Source texts of formatted documents
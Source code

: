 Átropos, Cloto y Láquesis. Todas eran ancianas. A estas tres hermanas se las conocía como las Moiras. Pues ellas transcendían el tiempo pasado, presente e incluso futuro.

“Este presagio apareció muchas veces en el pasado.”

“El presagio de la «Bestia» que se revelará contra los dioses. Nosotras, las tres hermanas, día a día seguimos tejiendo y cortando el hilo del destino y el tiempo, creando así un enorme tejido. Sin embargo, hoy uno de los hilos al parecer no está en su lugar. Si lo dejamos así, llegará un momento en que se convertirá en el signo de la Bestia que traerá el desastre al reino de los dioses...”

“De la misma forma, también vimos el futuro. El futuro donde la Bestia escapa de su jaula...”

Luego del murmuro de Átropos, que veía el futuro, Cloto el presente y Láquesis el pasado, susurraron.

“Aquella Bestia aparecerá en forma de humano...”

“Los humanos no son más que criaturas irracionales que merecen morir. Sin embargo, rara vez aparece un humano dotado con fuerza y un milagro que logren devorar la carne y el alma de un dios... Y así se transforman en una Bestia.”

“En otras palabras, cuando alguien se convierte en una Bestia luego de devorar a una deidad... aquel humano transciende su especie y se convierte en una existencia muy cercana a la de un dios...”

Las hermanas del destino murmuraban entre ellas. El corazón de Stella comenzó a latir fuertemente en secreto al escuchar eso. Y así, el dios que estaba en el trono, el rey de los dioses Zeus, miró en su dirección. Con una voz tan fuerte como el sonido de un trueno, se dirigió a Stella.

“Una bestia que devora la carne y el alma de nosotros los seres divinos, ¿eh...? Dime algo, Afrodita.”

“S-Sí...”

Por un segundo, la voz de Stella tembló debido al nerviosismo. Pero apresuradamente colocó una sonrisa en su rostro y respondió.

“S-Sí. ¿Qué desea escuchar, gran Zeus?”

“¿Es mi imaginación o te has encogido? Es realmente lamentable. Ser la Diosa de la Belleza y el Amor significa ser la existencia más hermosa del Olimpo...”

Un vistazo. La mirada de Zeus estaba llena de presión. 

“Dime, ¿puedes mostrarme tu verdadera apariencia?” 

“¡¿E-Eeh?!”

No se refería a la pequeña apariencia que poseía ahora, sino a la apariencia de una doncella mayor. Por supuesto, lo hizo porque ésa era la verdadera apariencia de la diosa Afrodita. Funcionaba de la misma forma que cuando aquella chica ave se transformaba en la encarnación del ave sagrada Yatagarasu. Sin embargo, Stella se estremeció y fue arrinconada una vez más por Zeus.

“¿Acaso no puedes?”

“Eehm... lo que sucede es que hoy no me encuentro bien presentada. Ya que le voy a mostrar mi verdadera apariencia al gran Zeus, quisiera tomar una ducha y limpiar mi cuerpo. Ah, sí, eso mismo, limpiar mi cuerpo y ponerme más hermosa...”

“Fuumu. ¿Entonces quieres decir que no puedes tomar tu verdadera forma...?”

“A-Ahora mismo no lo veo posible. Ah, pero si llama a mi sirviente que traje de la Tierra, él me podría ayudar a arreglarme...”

What the task requires: From the records above, copy each line where the word "mismo" can be found.

Exercise result:
“Eehm... lo que sucede es que hoy no me encuentro bien presentada. Ya que le voy a mostrar mi verdadera apariencia al gran Zeus, quisiera tomar una ducha y limpiar mi cuerpo. Ah, sí, eso mismo, limpiar mi cuerpo y ponerme más hermosa...”
“A-Ahora mismo no lo veo posible. Ah, pero si llama a mi sirviente que traje de la Tierra, él me podría ayudar a arreglarme...”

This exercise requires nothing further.